As a researcher, it’s common to have way more ideas than you have time to experiment with. This is especially true in the world of language modeling when you consider the cost of running such experiments. In this post I touch on some of the methods that I’ve seen to run experiments with language models without breaking the bank.
In general, our goal is to reduce the complexity of the task. General language modelling is just a really difficult task, so we must constrain ourselves to something more achievable. There are many ways to do this:
- Character-level modelling: if we reduce the size of our vocabulary from the typical 10^5 or greater, to just 10^2 by focusing only on characters and subsequently reducing the complexity of the model (fewer layers, smaller embeddings), we can vastly simplify the calculations within our models.
- Synthetic language tasks: we can reduce the problem from understanding language to a specific sub-problem e.g. arithmetic, text copying with reversing/repeating, algorithm tasks (identifying palindromes, sorting), translation between two custom-created languages.
- Non-language tasks: language is not the only application of transformers, consider sound or image as alternatives. By default they can be just as expensive, or more so, but in constrained problems (e.g. character classification, LPN), they are tractable.

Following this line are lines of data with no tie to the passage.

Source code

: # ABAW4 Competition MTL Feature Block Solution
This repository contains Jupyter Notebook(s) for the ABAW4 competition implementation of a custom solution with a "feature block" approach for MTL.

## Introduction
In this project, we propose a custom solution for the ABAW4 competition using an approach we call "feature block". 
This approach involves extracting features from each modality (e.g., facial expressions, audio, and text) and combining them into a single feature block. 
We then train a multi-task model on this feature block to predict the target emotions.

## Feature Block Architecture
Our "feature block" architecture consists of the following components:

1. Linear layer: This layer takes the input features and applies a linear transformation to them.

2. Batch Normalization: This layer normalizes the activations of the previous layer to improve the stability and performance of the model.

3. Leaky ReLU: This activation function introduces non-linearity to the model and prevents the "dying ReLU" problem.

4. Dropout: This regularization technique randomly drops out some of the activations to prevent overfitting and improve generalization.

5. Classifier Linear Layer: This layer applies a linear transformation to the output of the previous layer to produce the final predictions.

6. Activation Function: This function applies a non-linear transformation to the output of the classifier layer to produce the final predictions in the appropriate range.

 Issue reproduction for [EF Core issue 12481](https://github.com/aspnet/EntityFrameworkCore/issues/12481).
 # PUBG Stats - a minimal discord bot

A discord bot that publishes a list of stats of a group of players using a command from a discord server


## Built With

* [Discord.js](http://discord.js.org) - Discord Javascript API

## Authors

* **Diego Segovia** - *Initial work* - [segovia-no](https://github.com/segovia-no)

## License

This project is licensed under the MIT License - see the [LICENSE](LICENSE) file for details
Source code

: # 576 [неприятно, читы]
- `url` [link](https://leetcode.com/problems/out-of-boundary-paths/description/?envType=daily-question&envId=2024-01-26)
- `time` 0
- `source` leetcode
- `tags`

- Tiny models on tiny datasets: there are also existing datasets that are custom created for training smaller language models, such as Tiny Shakespeare and TinyStories. These datasets also reduce the scope when training a language model, while still being widely applicable. Some of the trained models are just millions of parameters.
- Validating training curves: a model doesn’t need to be perfect to show evidence of improvements. When prototyping, if you can show that a model is learning faster (e.g. loss decreasing faster), it is good signal that your methodology is working.
All of the above can be run locally on a reasonable GPU, so there’s no excuse to not get experimenting!